What the task asks:
Data follows below. Repeat exactly the lines between the line holding "3. Check firewall settings" and the line holding "接著又從怀中掏出那本書，練气術，緩緩的翻到最後一頁：", inclusive, and nothing more; drop pictures.

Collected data
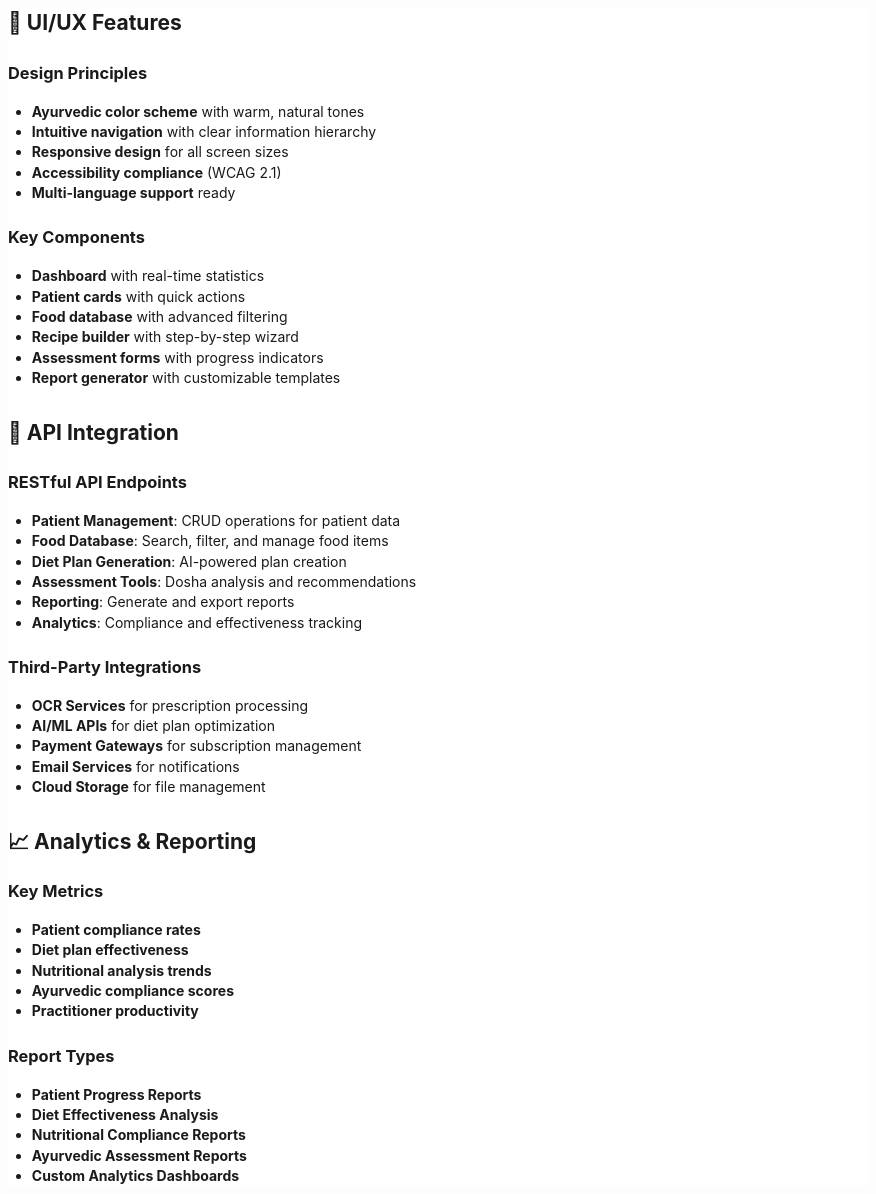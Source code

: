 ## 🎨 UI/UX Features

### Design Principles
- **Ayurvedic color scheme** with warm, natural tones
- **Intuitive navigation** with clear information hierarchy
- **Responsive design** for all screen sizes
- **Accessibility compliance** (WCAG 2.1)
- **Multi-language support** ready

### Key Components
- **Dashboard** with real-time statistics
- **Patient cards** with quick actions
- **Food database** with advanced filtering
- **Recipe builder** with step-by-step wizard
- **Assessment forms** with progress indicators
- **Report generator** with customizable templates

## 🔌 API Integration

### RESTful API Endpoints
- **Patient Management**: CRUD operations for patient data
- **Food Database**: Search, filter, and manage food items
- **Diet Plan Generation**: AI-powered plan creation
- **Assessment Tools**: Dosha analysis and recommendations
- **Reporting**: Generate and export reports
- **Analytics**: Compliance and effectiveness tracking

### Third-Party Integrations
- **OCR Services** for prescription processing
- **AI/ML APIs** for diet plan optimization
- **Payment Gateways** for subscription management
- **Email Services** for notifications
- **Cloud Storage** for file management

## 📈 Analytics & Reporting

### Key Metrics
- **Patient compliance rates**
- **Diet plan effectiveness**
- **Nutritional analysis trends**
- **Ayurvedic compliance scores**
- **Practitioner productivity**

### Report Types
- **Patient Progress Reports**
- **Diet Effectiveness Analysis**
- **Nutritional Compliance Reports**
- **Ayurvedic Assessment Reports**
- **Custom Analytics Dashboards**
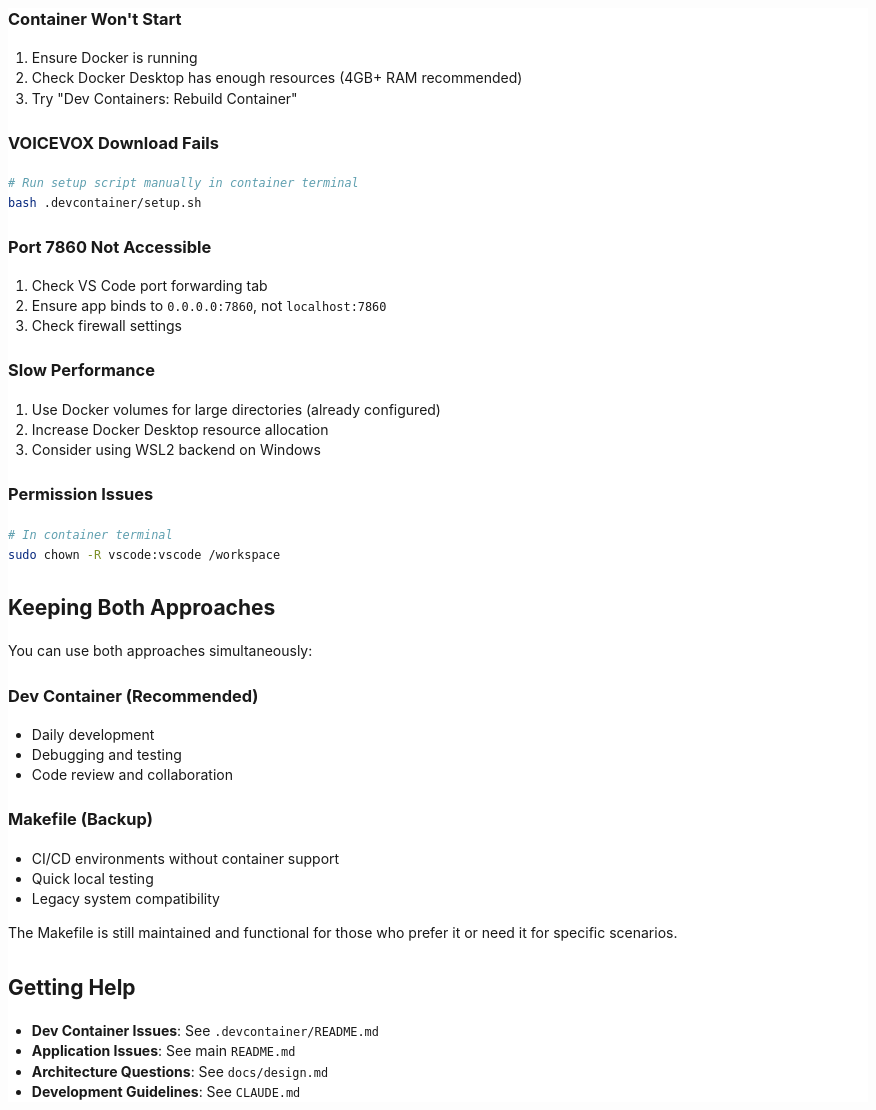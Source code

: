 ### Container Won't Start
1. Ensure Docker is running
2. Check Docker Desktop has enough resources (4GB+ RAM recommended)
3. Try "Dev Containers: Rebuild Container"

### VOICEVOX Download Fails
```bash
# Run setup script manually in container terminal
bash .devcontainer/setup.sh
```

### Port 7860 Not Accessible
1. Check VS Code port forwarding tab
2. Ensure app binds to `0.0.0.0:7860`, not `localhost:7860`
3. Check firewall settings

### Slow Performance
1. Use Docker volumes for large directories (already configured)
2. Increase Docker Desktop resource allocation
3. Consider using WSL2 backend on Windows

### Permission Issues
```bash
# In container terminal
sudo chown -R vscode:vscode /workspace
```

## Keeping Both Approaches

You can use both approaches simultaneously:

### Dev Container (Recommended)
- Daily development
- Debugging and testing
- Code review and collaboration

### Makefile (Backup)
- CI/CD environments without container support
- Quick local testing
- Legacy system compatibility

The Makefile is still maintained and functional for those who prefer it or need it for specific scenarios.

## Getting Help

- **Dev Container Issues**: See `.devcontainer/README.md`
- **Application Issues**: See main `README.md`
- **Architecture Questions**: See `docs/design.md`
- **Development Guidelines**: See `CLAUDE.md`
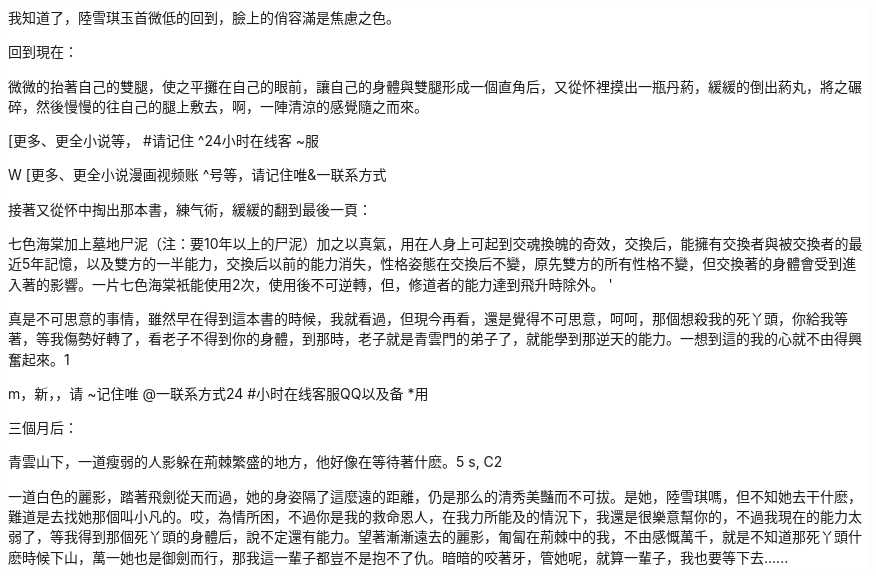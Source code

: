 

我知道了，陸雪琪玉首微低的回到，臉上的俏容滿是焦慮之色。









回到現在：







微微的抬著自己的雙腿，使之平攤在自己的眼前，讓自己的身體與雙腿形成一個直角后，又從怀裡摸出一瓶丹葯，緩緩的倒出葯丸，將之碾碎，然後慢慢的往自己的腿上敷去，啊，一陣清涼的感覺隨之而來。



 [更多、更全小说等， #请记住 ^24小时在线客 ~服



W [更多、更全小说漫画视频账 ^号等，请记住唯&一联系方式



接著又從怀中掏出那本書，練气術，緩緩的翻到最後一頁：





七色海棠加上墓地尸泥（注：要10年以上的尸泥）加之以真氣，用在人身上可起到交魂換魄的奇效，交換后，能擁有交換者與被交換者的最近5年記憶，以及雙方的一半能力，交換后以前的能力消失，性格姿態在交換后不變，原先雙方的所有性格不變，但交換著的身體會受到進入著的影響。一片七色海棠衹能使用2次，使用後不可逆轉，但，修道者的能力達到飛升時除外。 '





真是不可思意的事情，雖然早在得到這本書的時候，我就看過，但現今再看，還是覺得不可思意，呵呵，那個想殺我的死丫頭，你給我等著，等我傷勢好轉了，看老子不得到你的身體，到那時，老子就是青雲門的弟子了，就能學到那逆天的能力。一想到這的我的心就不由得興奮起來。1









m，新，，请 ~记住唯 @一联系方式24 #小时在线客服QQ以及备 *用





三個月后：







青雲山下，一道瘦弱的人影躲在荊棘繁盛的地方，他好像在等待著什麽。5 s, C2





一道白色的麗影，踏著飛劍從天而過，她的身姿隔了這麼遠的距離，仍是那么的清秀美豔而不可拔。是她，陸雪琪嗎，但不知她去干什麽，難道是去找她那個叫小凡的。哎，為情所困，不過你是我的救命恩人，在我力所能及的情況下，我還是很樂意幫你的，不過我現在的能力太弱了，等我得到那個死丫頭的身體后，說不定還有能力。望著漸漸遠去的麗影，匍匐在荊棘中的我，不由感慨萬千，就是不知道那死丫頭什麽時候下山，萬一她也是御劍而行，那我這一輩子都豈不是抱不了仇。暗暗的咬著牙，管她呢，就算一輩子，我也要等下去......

Result:
3. Check firewall settings

### Slow Performance
1. Use Docker volumes for large directories (already configured)
2. Increase Docker Desktop resource allocation
3. Consider using WSL2 backend on Windows

### Permission Issues
```bash
# In container terminal
sudo chown -R vscode:vscode /workspace
```

## Keeping Both Approaches

You can use both approaches simultaneously:

### Dev Container (Recommended)
- Daily development
- Debugging and testing
- Code review and collaboration

### Makefile (Backup)
- CI/CD environments without container support
- Quick local testing
- Legacy system compatibility

The Makefile is still maintained and functional for those who prefer it or need it for specific scenarios.

## Getting Help

- **Dev Container Issues**: See `.devcontainer/README.md`
- **Application Issues**: See main `README.md`
- **Architecture Questions**: See `docs/design.md`
- **Development Guidelines**: See `CLAUDE.md`
Source code

: 

我知道了，陸雪琪玉首微低的回到，臉上的俏容滿是焦慮之色。









回到現在：







微微的抬著自己的雙腿，使之平攤在自己的眼前，讓自己的身體與雙腿形成一個直角后，又從怀裡摸出一瓶丹葯，緩緩的倒出葯丸，將之碾碎，然後慢慢的往自己的腿上敷去，啊，一陣清涼的感覺隨之而來。



 [更多、更全小说等， #请记住 ^24小时在线客 ~服



W [更多、更全小说漫画视频账 ^号等，请记住唯&一联系方式



接著又從怀中掏出那本書，練气術，緩緩的翻到最後一頁：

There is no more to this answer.